Immediately commits the input update (SyncLane) — input feels responsive
Starts working on the list update (TransitionLane)
If the user types again before the list update finishes — React discards the in-progress list render and starts fresh with the newer input value

The list render is interruptible. The input render is not. This is lanes in action.

What "Interruptible" Actually Looks Like

Diagram

The user never waits for the list to catch up. They feel the input responding instantly.

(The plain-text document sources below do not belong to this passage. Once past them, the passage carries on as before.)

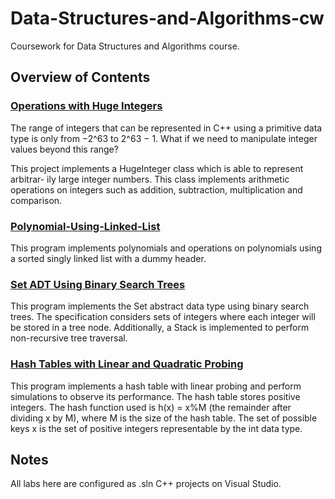 # Data-Structures-and-Algorithms-cw

Coursework for Data Structures and Algorithms course.

## Overview of Contents

### [Operations with Huge Integers](/Operations-with-Huge-Integers/)

The range of integers that can be represented in C++ using a primitive data
type is only from −2^63 to 2^63 − 1. What if we need to manipulate integer values beyond
this range?

This project implements a HugeInteger class which is able to represent arbitrar-
ily large integer numbers. This class implements arithmetic operations on integers
such as addition, subtraction, multiplication and comparison. 

### [Polynomial-Using-Linked-List](Polynomial-Using-Linked-List)

This program implements polynomials and operations on polynomials using a
sorted singly linked list with a dummy header.


### [Set ADT Using Binary Search Trees](Set-ADT-Using-Binary-Search-Trees)


This program implements the Set abstract data type using binary search trees. The specification considers sets of integers where each integer will 
be stored in a tree node. Additionally, a Stack is implemented to perform non-recursive tree traversal. 

### [Hash Tables with Linear and Quadratic Probing](Hash-Tables-with-Linear-and-Quadratic-Probing)

This program implements a hash table with linear probing and perform simulations
to observe its performance. The hash table stores positive integers. The hash
function used is h(x) = x%M (the remainder after dividing x by M), where M
is the size of the hash table. The set of possible keys x is the set of positive integers
representable by the int data type.

## Notes

All labs here are configured as .sln C++ projects on Visual Studio.
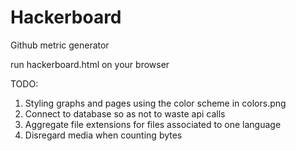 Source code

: # Hackerboard
Github metric generator

run hackerboard.html on your browser

TODO:
1. Styling graphs and pages using the color scheme in colors.png
2. Connect to database so as not to waste api calls
3. Aggregate file extensions for files associated to one language
4. Disregard media when counting bytes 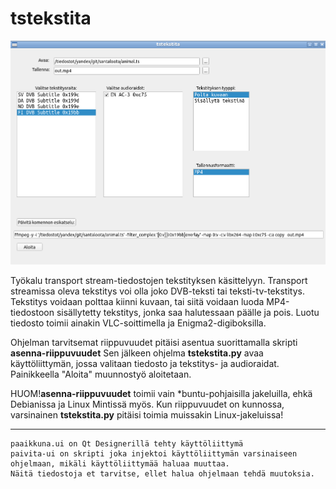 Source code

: # tstekstita
![](https://github.com/janttari/tstekstita/raw/master/tstekstita.png)

Työkalu transport stream-tiedostojen tekstityksen käsittelyyn.
Transport streamissa oleva tekstitys voi olla joko DVB-teksti tai teksti-tv-tekstitys.
Tekstitys voidaan polttaa kiinni kuvaan, tai siitä voidaan luoda MP4-tiedostoon sisällytetty tekstitys, jonka saa halutessaan
päälle ja pois. Luotu tiedosto toimii ainakin VLC-soittimella ja Enigma2-digiboksilla.

Ohjelman tarvitsemat riippuvuudet pitäisi asentua suorittamalla skripti **asenna-riippuvuudet**
Sen jälkeen ohjelma **tstekstita.py** avaa käyttöliittymän, jossa valitaan tiedosto ja tekstitys- ja audioraidat.
Painikkeella "Aloita" muunnostyö aloitetaan.

HUOM!**asenna-riippuvuudet** toimii vain *buntu-pohjaisilla jakeluilla, ehkä Debianissa ja Linux Mintissä myös.
Kun riippuvuudet on kunnossa, varsinainen **tstekstita.py** pitäisi toimia muissakin Linux-jakeluissa!




-----
    paaikkuna.ui on Qt Designerillä tehty käyttöliittymä
    paivita-ui on skripti joka injektoi käyttöliittymän varsinaiseen ohjelmaan, mikäli käyttöliittymää haluaa muuttaa.
    Näitä tiedostoja et tarvitse, ellet halua ohjelmaan tehdä muutoksia.
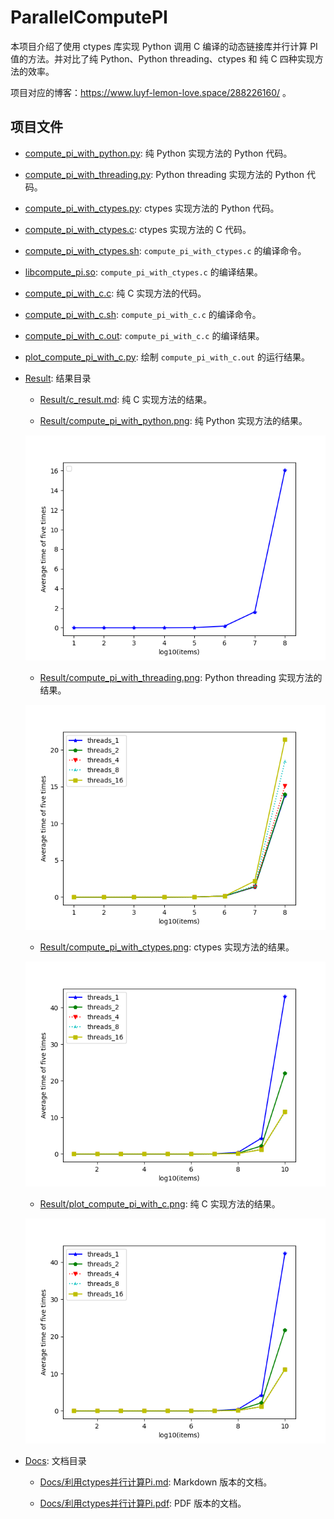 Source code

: # ParallelComputePI

本项目介绍了使用 ctypes 库实现 Python 调用 C 编译的动态链接库并行计算 PI 值的方法。并对比了纯 Python、Python threading、ctypes 和 纯 C 四种实现方法的效率。

项目对应的博客：https://www.luyf-lemon-love.space/288226160/ 。

## 项目文件

- [compute_pi_with_python.py](https://github.com/LuYF-Lemon-love/SimpleProject/blob/main/ParallelComputePI/compute_pi_with_python.py): 纯 Python 实现方法的 Python 代码。

- [compute_pi_with_threading.py](https://github.com/LuYF-Lemon-love/SimpleProject/blob/main/ParallelComputePI/compute_pi_with_threading.py): Python threading 实现方法的 Python 代码。

- [compute_pi_with_ctypes.py](https://github.com/LuYF-Lemon-love/SimpleProject/blob/main/ParallelComputePI/compute_pi_with_ctypes.py): ctypes 实现方法的 Python 代码。

- [compute_pi_with_ctypes.c](https://github.com/LuYF-Lemon-love/SimpleProject/blob/main/ParallelComputePI/compute_pi_with_ctypes.c): ctypes 实现方法的 C 代码。

- [compute_pi_with_ctypes.sh](https://github.com/LuYF-Lemon-love/SimpleProject/blob/main/ParallelComputePI/compute_pi_with_ctypes.sh): `compute_pi_with_ctypes.c` 的编译命令。

- [libcompute_pi.so](https://github.com/LuYF-Lemon-love/SimpleProject/blob/main/ParallelComputePI/libcompute_pi.so): `compute_pi_with_ctypes.c` 的编译结果。

- [compute_pi_with_c.c](https://github.com/LuYF-Lemon-love/SimpleProject/blob/main/ParallelComputePI/compute_pi_with_c.c): 纯 C 实现方法的代码。

- [compute_pi_with_c.sh](https://github.com/LuYF-Lemon-love/SimpleProject/blob/main/ParallelComputePI/compute_pi_with_c.sh): `compute_pi_with_c.c` 的编译命令。

- [compute_pi_with_c.out](https://github.com/LuYF-Lemon-love/SimpleProject/blob/main/ParallelComputePI/compute_pi_with_c.out): `compute_pi_with_c.c` 的编译结果。

- [plot_compute_pi_with_c.py](https://github.com/LuYF-Lemon-love/SimpleProject/blob/main/ParallelComputePI/plot_compute_pi_with_c.py): 绘制 `compute_pi_with_c.out` 的运行结果。 

- [Result](https://github.com/LuYF-Lemon-love/SimpleProject/tree/main/ParallelComputePI/Result): 结果目录

   - [Result/c_result.md](https://github.com/LuYF-Lemon-love/SimpleProject/blob/main/ParallelComputePI/Result/c_result.md): 纯 C 实现方法的结果。

   - [Result/compute_pi_with_python.png](https://github.com/LuYF-Lemon-love/SimpleProject/blob/main/ParallelComputePI/Result/compute_pi_with_python.png): 纯 Python 实现方法的结果。
   
   ![](https://github.com/LuYF-Lemon-love/SimpleProject/blob/main/ParallelComputePI/Result/compute_pi_with_python.png)
   
   - [Result/compute_pi_with_threading.png](https://github.com/LuYF-Lemon-love/SimpleProject/blob/main/ParallelComputePI/Result/compute_pi_with_threading.png): Python threading 实现方法的结果。
   
   ![](https://github.com/LuYF-Lemon-love/SimpleProject/blob/main/ParallelComputePI/Result/compute_pi_with_threading.png)

   - [Result/compute_pi_with_ctypes.png](https://github.com/LuYF-Lemon-love/SimpleProject/blob/main/ParallelComputePI/Result/compute_pi_with_ctypes.png): ctypes 实现方法的结果。
   
   ![](https://github.com/LuYF-Lemon-love/SimpleProject/blob/main/ParallelComputePI/Result/compute_pi_with_ctypes.png)

   - [Result/plot_compute_pi_with_c.png](https://github.com/LuYF-Lemon-love/SimpleProject/blob/main/ParallelComputePI/Result/plot_compute_pi_with_c.png): 纯 C 实现方法的结果。
   
   ![](https://github.com/LuYF-Lemon-love/SimpleProject/blob/main/ParallelComputePI/Result/plot_compute_pi_with_c.png)

- [Docs](https://github.com/LuYF-Lemon-love/SimpleProject/tree/main/ParallelComputePI/Docs): 文档目录

   - [Docs/利用ctypes并行计算Pi.md](https://github.com/LuYF-Lemon-love/SimpleProject/blob/main/ParallelComputePI/Docs/%E5%88%A9%E7%94%A8ctypes%E5%B9%B6%E8%A1%8C%E8%AE%A1%E7%AE%97Pi.md): Markdown 版本的文档。

   - [Docs/利用ctypes并行计算Pi.pdf](https://github.com/LuYF-Lemon-love/SimpleProject/blob/main/ParallelComputePI/Docs/%E5%88%A9%E7%94%A8ctypes%E5%B9%B6%E8%A1%8C%E8%AE%A1%E7%AE%97Pi.pdf): PDF 版本的文档。
   
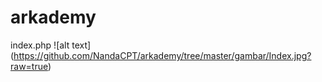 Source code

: # arkademy

index.php
![alt text] (https://github.com/NandaCPT/arkademy/tree/master/gambar/Index.jpg?raw=true)
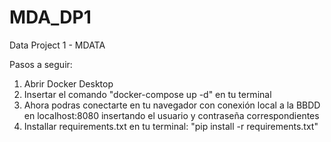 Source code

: # MDA_DP1
Data Project 1 - MDATA

Pasos a seguir:
1. Abrir Docker Desktop
2. Insertar el comando "docker-compose up -d" en tu terminal
3. Ahora podras conectarte en tu navegador con conexión local a la BBDD en localhost:8080 insertando el usuario y contraseña correspondientes 
4. Installar requirements.txt en tu terminal: "pip install -r requirements.txt"
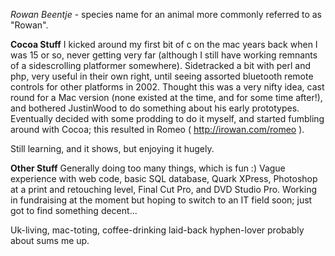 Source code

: 

*Rowan Beentje* - species name for an animal more commonly referred to as "Rowan".

**Cocoa Stuff**
I kicked around my first bit of c on the mac years back when I was 15 or so, never getting very far (although I still have working remnants of a sidescrolling platformer somewhere).  Sidetracked a bit with perl and php, very useful in their own right, until seeing assorted bluetooth remote controls for other platforms in 2002.  Thought this was a very nifty idea, cast round for a Mac version (none existed at the time, and for some time after!), and bothered JustinWood to do something about his early prototypes.  Eventually decided with some prodding to do it myself, and started fumbling around with Cocoa; this resulted in Romeo ( http://irowan.com/romeo ).

Still learning, and it shows, but enjoying it hugely.

**Other Stuff**
Generally doing too many things, which is fun :)  Vague experience with web code, basic SQL database, Quark XPress, Photoshop at a print and retouching level, Final Cut Pro, and DVD Studio Pro.  Working in fundraising at the moment but hoping to switch to an IT field soon; just got to find something decent...

Uk-living, mac-toting, coffee-drinking laid-back hyphen-lover probably about sums me up.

Lanes and the isPending Flag

When you use useTransition (the hook version of startTransition), you get an isPending flag:

TSX

const [isPending, startTransition] = useTransition();

// isPending is true while the transition render is in progress
return (
  <>
    <input onChange={...} />
    {isPending && <Spinner />}   {/* show while list is computing */}
    <HeavyList items={results} />
  </>
);

This is how you give users feedback ("results updating...") without blocking their interaction.

The Mental Model

Think of React's work queue as a hospital triage system:

Sync (chest pain) — treated immediately, never waits
Default (broken arm) — normal queue, processed in order
Transition (follow-up appointment) — important, but can wait if something urgent comes in
Idle (routine checkup) — only done when nothing else is pending

The doctor (React) always handles the most urgent patient first. A transition render can be pre-empted by an incoming sync update and has to restart from scratch when the urgent work is done.

What Lanes Cannot Do

Lanes don't make your code faster. A heavy computation still takes the same amount of CPU time. What lanes change is when that time is paid — not during a user gesture, but between frames when the user isn't waiting.

If your list filter takes 500ms, startTransition doesn't reduce that to 50ms. It just ensures the input update (instant) lands before the list update (500ms later, non-blocking).

For truly expensive computations, you still need useMemo, web workers, or virtualisation. Lanes manage scheduling — not computation time.